Keep up the outstanding work. PS: I think the Nicorette is more effective than the e-cigarette. I started with 4 mg and have been down to 1 mg a couple times a day the past couple of months. DDD
 

donna723

Well-Known Member
I once quit for about three months and then fell in to the trap of thinking that I had it beat and surely "just one" wouldn't hurt. And that "one" was terrible! But the one after that wasn't so bad at all ... and pretty soon I was right back in to it again.

My daughter and sister in law have been doing the e-cigarette for several months now and they both say that real cigarettes smell awful to them now and if they tried to smoke a regular cigarette, it would probably make them sick.
 

GoingNorth

Crazy Cat Lady
Donna, I have to laugh about you and your daughter passing the cig back and forth. Years ago, husband and I rolled our own cigs. We used a small handheld device that took filters and rolling paper, as opposed to the tubes.

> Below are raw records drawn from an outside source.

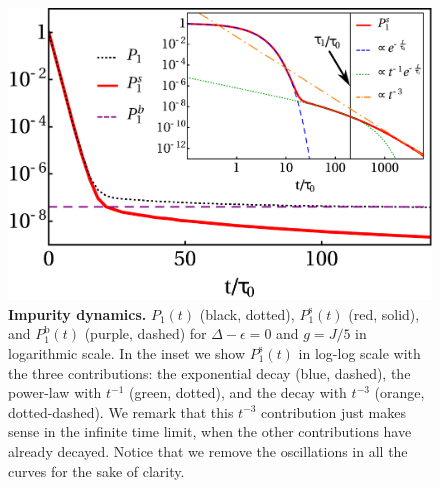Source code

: \documentclass[aps,pra,twocolumn,floatfix,superscriptaddress]{revtex4-1}%
\begin{document}
\begin{figure}[thb!]
\includegraphics[width=1.0\columnwidth]{P_Delta_0_g_0_2.pdf}
\caption{{\bf Impurity dynamics.} $P_1(t)$ (black, dotted), $P_1^\text{s}(t)$ (red, solid), and $P_1^\text{b}(t)$ (purple, dashed) for $\Delta-\epsilon=0$ and $g=J/5$ in logarithmic scale. In the inset we show $P_1^\text{s}(t)$ in log-log scale with the three contributions: the exponential decay (blue, dashed), the power-law with $t^{-1}$ (green, dotted), and the decay with $t^{-3}$ (orange, dotted-dashed). We remark that this $t^{-3}$ contribution just makes sense in the infinite time limit, when the other contributions have already decayed. Notice that we remove the oscillations in all the curves for the sake of clarity.}\label{fig:qubit_dynamics}
\end{figure}
\end{document}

I was in the passenger seat and just as I raised the device and newborn cig to my mouth to lick the paper, *boom* flashing lights in the mirrors. Turns out the cop thought we were rolling something other than tobacco!

Took some fancy footwork and a lot of explaining to get the cop to believe us. He also searched the entire car as we figured despite us not having to comply without a warrant, it was best to play nice.

LDH was warning him about the fishing tackle in the back of the car and praying he didn't catch a hook digging around.

He finally let us go, but after that, we took to rolling a couple of packs of cigs in advance. We had fancy little cig cases that we bought at a local tobacconist.

Fun times, that was before the coughing and wheezing an hacking and snorting started.
 

DammitJanet

Well-Known Member
Good job! Quitting smoking is so hard. I stopped for 6 years -1990 thru 1996. For probably the first 3 years I couldnt even look at packs of cigarettes in stores without wanting to buy one. I never went out with friends who smoked or went into the breakroom at work. Then at about the 5 year mark I started thinking I had it down. I started to hang out in the breakroom where you could actually see the nicotine on the walls and ceilings. It smelled like 200 smokers smoked in there every day and thats probably how many did. I took to holding a cigarette for a friend while they ran for a drink. My office mate smoked. One day I took a puff off a cigarette I was holding and that was all it took. We were under a great deal of stress at work and after that first puff I thought, well I can smoke maybe 2 or 3 a day while at work. Within two weeks I was back to 2 packs a day. I have tried since then and have not been able to do it again. I might have quit smoking when I came home from having been in the coma because I never even craved one while I was in the hospital...heck I dont think I remembered I smoked! However when I came home no one had emptied the ashtrays, thrown away the carton of cigarettes I had in the house or anything else. I came home and remembered immediately and went out as soon as I could to buy a carton. I was so mad at my family for not cleaning the house up.
 

recoveringenabler

Well-Known Member
Staff member
Great job GoingNorth.........it's so hard to stop that habit and you did it!! Congratulations! My parents quit smoking (40 years ago) and put all the money they would have spent on cigarettes aside and after awhile, they used that money to go on a trip to Hawaii! They talked about that for years, what a cool reward!
 

GoingNorth

Crazy Cat Lady
I'm catching up some holiday bills and then banking the saved $$. Some of it will be going for dental work. I broke two fillings in the past year and couldn't afford to have them fixed properly (front teeth, resin fillings).

My goal is to have a year's living expenses in savings. As of now, I've only got about 4 months. I live off the gov't and with politics being what they are, I don't feel very secure in my SSDI and VA pension (I collect half of husband's disability as dependents' compensation).